En 2018, elle est recrutée par Les Champs Libres de Rennes en tant que cheffe de service de coordination et de production technique. « Au départ, je faisais partie d’un grand service incluant la technique, la sécurité du bâtiment et de l’auditorium, puis il a été scindé », explique-t-elle. Elle devient alors responsable de sa propre équipe. Quatre personnes à temps plein l’accompagnent dans la concrétisation de ses idées : Adrien Beaumont, régisseur général et éclairagiste ; Pascal Darragon, régisseur plateau et chef d’atelier ; Olivier Ledu, en charge du son, de la lumière et du numérique ; Mickael Cervi, technicien spécialisé dans le numérique. Des renforts ponctuels viennent compléter l’équipe lors des montages.
Si Candice se consacre en priorité à la scénographie de la salle Anita Conti (400 m²), elle intervient également dans d’autres espaces, comme la galerie du premier étage jouxtant le café, actuellement occupée par l’exposition Gwiskañ de la photographe Aurélie Scouarnec. « À l’origine, la salle Anita Conti accueillait surtout des installations. Je m’en occupe depuis qu’on y propose des expositions photographiques. »

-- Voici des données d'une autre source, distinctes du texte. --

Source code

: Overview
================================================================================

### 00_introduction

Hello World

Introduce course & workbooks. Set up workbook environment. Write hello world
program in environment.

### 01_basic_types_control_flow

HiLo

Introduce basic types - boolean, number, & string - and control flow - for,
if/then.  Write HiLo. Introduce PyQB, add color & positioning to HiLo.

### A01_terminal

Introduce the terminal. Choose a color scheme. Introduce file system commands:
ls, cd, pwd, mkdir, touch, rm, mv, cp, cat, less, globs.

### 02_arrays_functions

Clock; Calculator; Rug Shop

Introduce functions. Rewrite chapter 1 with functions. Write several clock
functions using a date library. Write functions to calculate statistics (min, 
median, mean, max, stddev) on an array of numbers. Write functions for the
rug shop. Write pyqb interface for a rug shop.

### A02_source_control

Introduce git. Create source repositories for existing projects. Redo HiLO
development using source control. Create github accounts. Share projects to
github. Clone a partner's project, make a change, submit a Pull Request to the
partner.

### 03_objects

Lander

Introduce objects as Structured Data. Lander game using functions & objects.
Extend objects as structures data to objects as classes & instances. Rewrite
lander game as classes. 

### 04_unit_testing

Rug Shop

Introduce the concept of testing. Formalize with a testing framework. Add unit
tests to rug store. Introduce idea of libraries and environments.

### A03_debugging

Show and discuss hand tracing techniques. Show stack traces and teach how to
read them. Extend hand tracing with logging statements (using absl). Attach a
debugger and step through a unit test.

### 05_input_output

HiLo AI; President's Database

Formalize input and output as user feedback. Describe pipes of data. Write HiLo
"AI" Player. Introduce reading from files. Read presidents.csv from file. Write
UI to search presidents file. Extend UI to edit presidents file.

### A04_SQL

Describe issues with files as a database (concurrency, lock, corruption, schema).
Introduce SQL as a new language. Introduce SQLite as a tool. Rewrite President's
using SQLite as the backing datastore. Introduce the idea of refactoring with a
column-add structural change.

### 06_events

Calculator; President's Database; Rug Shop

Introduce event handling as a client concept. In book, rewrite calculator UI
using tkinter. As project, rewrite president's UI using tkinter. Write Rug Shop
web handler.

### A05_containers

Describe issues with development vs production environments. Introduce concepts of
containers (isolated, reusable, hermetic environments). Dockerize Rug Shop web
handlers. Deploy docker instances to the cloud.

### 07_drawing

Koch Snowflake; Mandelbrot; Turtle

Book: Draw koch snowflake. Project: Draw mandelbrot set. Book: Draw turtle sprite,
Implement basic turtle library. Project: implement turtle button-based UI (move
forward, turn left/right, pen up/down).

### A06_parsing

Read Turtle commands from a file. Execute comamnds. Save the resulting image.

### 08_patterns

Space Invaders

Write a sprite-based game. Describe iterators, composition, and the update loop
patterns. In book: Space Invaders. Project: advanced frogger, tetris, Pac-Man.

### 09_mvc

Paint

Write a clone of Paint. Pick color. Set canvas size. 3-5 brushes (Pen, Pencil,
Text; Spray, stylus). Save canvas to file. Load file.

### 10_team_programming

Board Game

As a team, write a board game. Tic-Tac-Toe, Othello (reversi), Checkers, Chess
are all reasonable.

« Avoir des forces en interne permet une grande réactivité. »
La scénographie naît toujours d’un dialogue entre l’artiste et Candice. Pour Troisième Nature, elle a d’abord suivi les intentions de Grégoire Eloy qui souhaitait deux petites salles avant d’opter pour un espace ouvert qui offre une vue d’ensemble. Elle a conçu une structure de cabane en bois en lien avec une série de l’exposition et qui permet de rythmer l’espace tout en préservant une vision globale. Côté lumières, Adrien, l’éclairagiste, a eu carte blanche : « Les visiteurs ne mesurent pas toujours l’importance de l’éclairage dans une scénographie », souligne Candice. Il a par exemple choisi une lumière froide pour les clichés de glaciers afin de faire ressortir les blancs ; ce qu’une lumière chaude n’aurait pas permis.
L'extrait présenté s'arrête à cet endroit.